Reinstall of OS after CPU Upgrade needed?

I recently upgraded my CPU from an Athlon II X2 250 to the Athlon II X4 610E(45W 4 cores -- can't beat the efficiency). Is an ubuntu reinstall required?


You shouldn't need to reinstall, Ubuntu is very, very accepting of hardware changes.

A good example of this was I have a Dell Latitude here that has a core two duo p9700 processor, nVidia Quadro graphics, two gigabytes of ram. That recently failed (my own fault) so to transfer the files off of the hard disk within it I put the hard disk into my other laptop, which is a Compaq Presario which has a Pentium dual core processor, three gb of ram, Intel graphics, a very different system. To my surprise it booted up from the old install on my Latitude with absolutely no driver issues at all. I was absolutely amazed. After I figured this out I tested it by hooking the hard disk up to my Desktop computer which contains an AMD Sempron single core processor along with nVidia Gforce 9600gt graphics card and four gb of ram and still it booted with absolutely no issues.

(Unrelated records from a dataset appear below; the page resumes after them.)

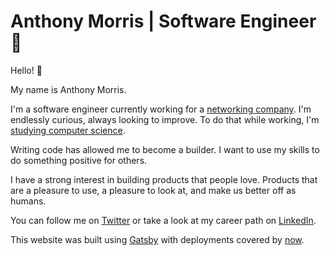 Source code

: # Anthony Morris | Software Engineer 🚀

Hello! 👋

My name is Anthony Morris.

I'm a software engineer currently working for a [networking company](https://www.cisco.com). I'm endlessly curious, always looking to improve. To do that while working, I'm [studying computer science](https://www.coursera.org/degrees/bachelor-of-science-computer-science-london).

Writing code has allowed me to become a builder. I want to use my skills to do something positive for others.

I have a strong interest in building products that people love. Products that are a pleasure to use, a pleasure to look at, and make us better off as humans.

You can follow me on [Twitter](http://twitter.com/amorriscode) or take a look at my career path on [LinkedIn](https://www.linkedin.com/in/amorriscode).

This website was built using [Gatsby](https://gatsbyjs.org) with deployments covered by [now](https://zeit.co/now).

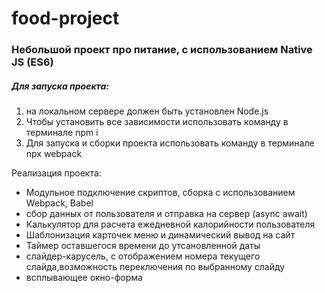 # food-project

### Небольшой проект про питание, с использованием Native JS (ES6)

##### Для запуска проекта:
1. на локальном сервере должен быть установлен Node.js
2. Чтобы установить все зависимости использовать команду   в терминале npm i
3. Для запуска и сборки проекта использовать команду в терминале npx webpack

Реализация проекта:
* Модульное подключение скриптов, сборка с использованием Webpack, Babel
* сбор данных от пользователя и отправка на сервер (async await)
* Калькулятор для расчета ежедневной калорийности пользователя
* Шаблонизация карточек меню и динамический вывод на сайт
* Таймер оставшегося времени до утсановленной даты
* слайдер-карусель, с отображением номера текущего слайда,возможность переключения по выбранному слайду
* всплывающее окно-форма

This has to be one of my favourite things about Ubuntu because it makes things so much easier.


You do not need to reinstall Ubuntu for new hardware being recognized. Just boot up after plugging the power on it and you're ready to go.


The ability to use multiple cores depends on the kernel and if it was compiled with the SMP feature (Symmetric Multi Processing). (Ubuntu overview of SMP) Since your last CPU was a dual core, it probably had the SMP kernel installed. Your new quad core will also use the same SMP kernel. (The SMP kernel will automatically adjust for the number of cores each time it is booted.)

To confirm that the kernel is able to see all four cores, check the /proc/cpuinfo file. For instance, a quad-core cpu should have four core lines:

dan@titan:~$ grep ^core /proc/cpuinfo
core id             : 0
core id             : 1
core id             : 2
core id             : 3

In general the nature of Linux is such that it starts each time as if it is loading on a fresh system (to put it simply). Unless you do something such as putting your hard drive in a new system you won't have to do a thing.